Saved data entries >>
════════

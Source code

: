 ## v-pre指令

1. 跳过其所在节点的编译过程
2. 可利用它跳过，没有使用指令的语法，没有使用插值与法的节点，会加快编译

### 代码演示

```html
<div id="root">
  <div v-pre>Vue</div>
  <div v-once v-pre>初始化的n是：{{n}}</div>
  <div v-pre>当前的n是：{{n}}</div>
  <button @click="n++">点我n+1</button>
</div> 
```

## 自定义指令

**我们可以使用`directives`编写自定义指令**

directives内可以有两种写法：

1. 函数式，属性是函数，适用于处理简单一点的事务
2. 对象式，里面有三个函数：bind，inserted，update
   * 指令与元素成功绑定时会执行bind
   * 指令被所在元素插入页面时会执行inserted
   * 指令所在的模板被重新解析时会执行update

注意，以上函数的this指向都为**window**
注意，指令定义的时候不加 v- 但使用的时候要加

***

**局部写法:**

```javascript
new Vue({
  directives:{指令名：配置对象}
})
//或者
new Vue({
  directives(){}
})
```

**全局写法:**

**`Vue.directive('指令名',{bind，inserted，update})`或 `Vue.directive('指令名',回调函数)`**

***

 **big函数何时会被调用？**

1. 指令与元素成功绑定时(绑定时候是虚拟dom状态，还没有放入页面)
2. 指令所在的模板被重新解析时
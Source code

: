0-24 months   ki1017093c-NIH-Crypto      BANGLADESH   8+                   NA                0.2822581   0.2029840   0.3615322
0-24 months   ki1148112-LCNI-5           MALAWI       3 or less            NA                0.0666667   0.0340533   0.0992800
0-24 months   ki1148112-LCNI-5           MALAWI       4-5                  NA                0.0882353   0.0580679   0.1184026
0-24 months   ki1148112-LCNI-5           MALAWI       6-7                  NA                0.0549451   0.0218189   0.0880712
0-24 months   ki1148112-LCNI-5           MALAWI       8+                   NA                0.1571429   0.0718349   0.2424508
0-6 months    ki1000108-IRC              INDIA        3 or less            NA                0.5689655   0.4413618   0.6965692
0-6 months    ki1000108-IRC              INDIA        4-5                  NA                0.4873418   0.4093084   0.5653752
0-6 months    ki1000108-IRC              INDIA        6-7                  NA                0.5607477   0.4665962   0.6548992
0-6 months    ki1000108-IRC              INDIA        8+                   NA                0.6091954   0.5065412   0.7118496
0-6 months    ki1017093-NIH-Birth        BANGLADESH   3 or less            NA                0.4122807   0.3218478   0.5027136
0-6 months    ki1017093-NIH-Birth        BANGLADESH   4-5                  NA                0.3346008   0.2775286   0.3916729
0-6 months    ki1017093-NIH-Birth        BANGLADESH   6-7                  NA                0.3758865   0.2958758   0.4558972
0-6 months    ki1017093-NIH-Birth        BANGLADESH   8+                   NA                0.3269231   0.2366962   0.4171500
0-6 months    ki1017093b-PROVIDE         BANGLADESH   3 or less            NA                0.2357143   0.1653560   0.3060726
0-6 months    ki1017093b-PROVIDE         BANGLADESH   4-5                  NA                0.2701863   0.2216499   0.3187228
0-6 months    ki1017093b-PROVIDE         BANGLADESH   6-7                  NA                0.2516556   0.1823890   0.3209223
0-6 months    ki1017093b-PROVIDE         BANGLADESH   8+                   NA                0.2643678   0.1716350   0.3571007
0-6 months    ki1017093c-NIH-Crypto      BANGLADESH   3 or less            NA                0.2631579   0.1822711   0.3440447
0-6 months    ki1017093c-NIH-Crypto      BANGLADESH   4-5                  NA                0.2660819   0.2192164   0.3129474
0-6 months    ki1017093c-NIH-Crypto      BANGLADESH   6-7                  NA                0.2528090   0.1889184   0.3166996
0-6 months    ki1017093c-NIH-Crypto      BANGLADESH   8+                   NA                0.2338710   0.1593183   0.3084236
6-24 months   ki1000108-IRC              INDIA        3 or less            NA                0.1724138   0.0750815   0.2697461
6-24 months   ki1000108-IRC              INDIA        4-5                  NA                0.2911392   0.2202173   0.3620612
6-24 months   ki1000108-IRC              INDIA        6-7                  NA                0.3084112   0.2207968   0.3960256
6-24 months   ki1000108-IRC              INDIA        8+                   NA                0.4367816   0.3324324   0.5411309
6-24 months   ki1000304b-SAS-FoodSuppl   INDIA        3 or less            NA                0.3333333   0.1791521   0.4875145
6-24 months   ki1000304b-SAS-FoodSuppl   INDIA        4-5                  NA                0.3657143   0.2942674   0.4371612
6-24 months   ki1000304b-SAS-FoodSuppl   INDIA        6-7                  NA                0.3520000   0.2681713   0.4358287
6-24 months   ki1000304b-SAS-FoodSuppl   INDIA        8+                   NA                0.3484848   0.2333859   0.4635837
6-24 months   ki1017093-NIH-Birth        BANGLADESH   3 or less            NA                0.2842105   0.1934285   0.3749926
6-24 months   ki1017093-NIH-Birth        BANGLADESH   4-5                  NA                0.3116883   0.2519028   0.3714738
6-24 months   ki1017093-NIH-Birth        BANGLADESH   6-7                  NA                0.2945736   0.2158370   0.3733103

════════

ASSIGNED TASK >> Return, exactly, the lines from the first line of the records above to the line containing "1. 指令与元素成功绑定时(绑定时候是虚拟dom状态，还没有放入页面)", both included.

EXERCISE SOLUTION >>
Source code

: ## v-pre指令

1. 跳过其所在节点的编译过程
2. 可利用它跳过，没有使用指令的语法，没有使用插值与法的节点，会加快编译

### 代码演示

```html
<div id="root">
  <div v-pre>Vue</div>
  <div v-once v-pre>初始化的n是：{{n}}</div>
  <div v-pre>当前的n是：{{n}}</div>
  <button @click="n++">点我n+1</button>
</div> 
```

## 自定义指令

**我们可以使用`directives`编写自定义指令**

directives内可以有两种写法：

1. 函数式，属性是函数，适用于处理简单一点的事务
2. 对象式，里面有三个函数：bind，inserted，update
   * 指令与元素成功绑定时会执行bind
   * 指令被所在元素插入页面时会执行inserted
   * 指令所在的模板被重新解析时会执行update

注意，以上函数的this指向都为**window**
注意，指令定义的时候不加 v- 但使用的时候要加

***

**局部写法:**

```javascript
new Vue({
  directives:{指令名：配置对象}
})
//或者
new Vue({
  directives(){}
})
```

**全局写法:**

**`Vue.directive('指令名',{bind，inserted，update})`或 `Vue.directive('指令名',回调函数)`**

***

 **big函数何时会被调用？**

1. 指令与元素成功绑定时(绑定时候是虚拟dom状态，还没有放入页面)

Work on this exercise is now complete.